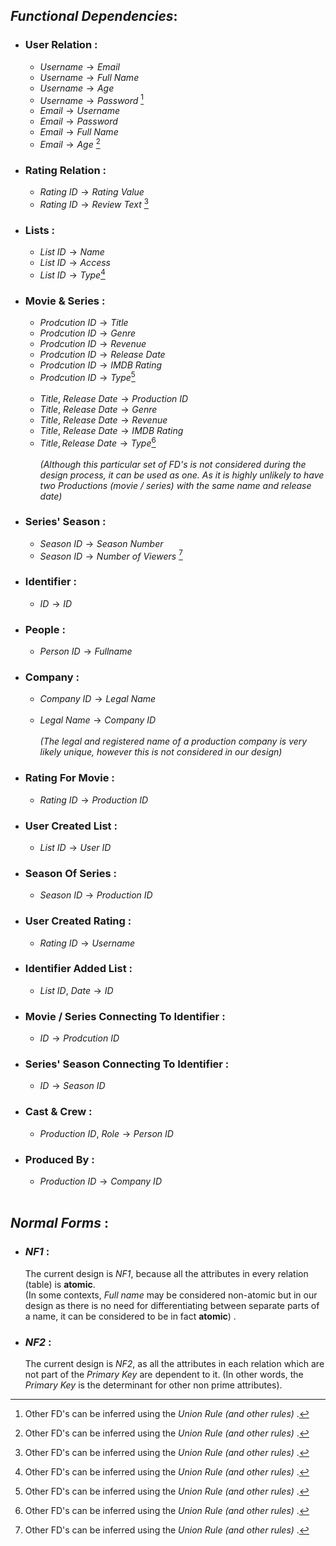## _Functional Dependencies_:

 - ### User Relation :
	 -  $Username \rightarrow Email$ 
	 - $Username \rightarrow Full \ Name$
	 - $Username \rightarrow Age$
	 - $Username \rightarrow Password$ [^1]
	 - $Email \rightarrow Username$ 
	 - $Email \rightarrow Password$
	 - $Email \rightarrow Full \ Name$
	 - $Email \rightarrow Age$ [^1]<br> 
- ### Rating Relation : 
	- $Rating \ ID \rightarrow Rating \ Value$ 
	- $Rating \ ID \rightarrow Review \ Text$ [^1]<br>
- ### Lists :
	- $List \ ID \rightarrow Name$
	- $List \ ID \rightarrow Access$
	- $List \ ID \rightarrow Type$[^1]<br>
- ### Movie & Series :
	- $Prodcution \ ID \rightarrow Title$ 
	- $Prodcution \ ID \rightarrow Genre$
	- $Prodcution \ ID \rightarrow Revenue$
	- $Prodcution \ ID \rightarrow Release \ Date$
	- $Prodcution \ ID \rightarrow IMDB \ Rating$ 
	- $Prodcution \ ID \rightarrow Type$[^1] <br><br>
	- $Title,\ Release \ Date \rightarrow Production \ ID$
	- $Title,\ Release \ Date \rightarrow Genre$
	- $Title,\ Release \ Date \rightarrow Revenue$
	- $Title,\ Release \ Date \rightarrow IMDB \ Rating$ 
	- $Title, Release \ Date \rightarrow Type$[^1] <br><br> *(Although this particular set of FD's is not considered during the design process, it can be used as one. As it is highly unlikely to have two Productions (movie / series) with the same name and release date)* <br>
- ### Series' Season :
	- $Season \ ID \rightarrow Season \ Number$
	- $Season \ ID \rightarrow Number \ of \ Viewers$ [^1] <br>
- ### Identifier :
	- $ID \rightarrow ID$<br>
- ### People :
	- $Person \ ID \rightarrow Fullname$ <br>
- ### Company :
	- $Company \ ID \rightarrow Legal \ Name$<br><br>
	- $Legal \ Name \rightarrow Company \ ID$  <br><br> *(The legal and registered name of a production company is very likely unique, however this is not considered in our design)* <br>
- ### Rating For Movie :
	- $Rating \ ID \rightarrow Production \ ID$ <br>
- ### User Created List :
	- $List \ ID \rightarrow User \ ID$ <br>
- ### Season Of Series :
	- $Season \ ID \rightarrow Production \ ID$ <br>
- ### User Created Rating :
	- $Rating \ ID \rightarrow Username$ <br>
- ### Identifier Added List :
	- $List \ ID, \ Date \rightarrow ID$ <br>
- ### Movie / Series Connecting To Identifier :
	- $ID \rightarrow Prodcution \ ID$<br>
- ### Series' Season Connecting To Identifier :
	- $ID \rightarrow Season \ ID$<br>
- ### Cast & Crew :
	- $Production \ ID, \ Role \rightarrow Person \ ID$<br>
- ### Produced By :
	- $Production \ ID \rightarrow Company \ ID$<br><br>
[^1]: Other FD's can be inferred using the *Union Rule (and other rules)* . 
## *Normal Forms* :

- ### _NF1_ : 
	The current design is *NF1*, because all the attributes in every relation (table) is **atomic**. <br> (In some contexts, *Full name* may be considered non-atomic but in our design as there is no need for differentiating between separate parts of a name, it can be considered to be in fact **atomic**) . <br>
- ### *NF2* :
	The current design is *NF2*, as all the attributes in each relation which are not part of the *Primary Key* are dependent to it. (In other words, the *Primary Key* is the determinant for other non prime attributes).<br>
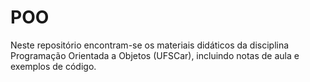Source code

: # POO
Neste repositório encontram-se os materiais didáticos da disciplina Programação Orientada a Objetos (UFSCar), incluindo notas de aula e exemplos de código.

:::

TASK DIRECTIONS
Every line above from the line with "- $Email \rightarrow Username$" to the line with "- $Title,\ Release \ Date \rightarrow Genre$", inclusive, must be returned exactly; no other line belongs in the reply.

WRITTEN RESPONSE
	 - $Email \rightarrow Username$ 
	 - $Email \rightarrow Password$
	 - $Email \rightarrow Full \ Name$
	 - $Email \rightarrow Age$ [^1]<br> 
- ### Rating Relation : 
	- $Rating \ ID \rightarrow Rating \ Value$ 
	- $Rating \ ID \rightarrow Review \ Text$ [^1]<br>
- ### Lists :
	- $List \ ID \rightarrow Name$
	- $List \ ID \rightarrow Access$
	- $List \ ID \rightarrow Type$[^1]<br>
- ### Movie & Series :
	- $Prodcution \ ID \rightarrow Title$ 
	- $Prodcution \ ID \rightarrow Genre$
	- $Prodcution \ ID \rightarrow Revenue$
	- $Prodcution \ ID \rightarrow Release \ Date$
	- $Prodcution \ ID \rightarrow IMDB \ Rating$ 
	- $Prodcution \ ID \rightarrow Type$[^1] <br><br>
	- $Title,\ Release \ Date \rightarrow Production \ ID$
	- $Title,\ Release \ Date \rightarrow Genre$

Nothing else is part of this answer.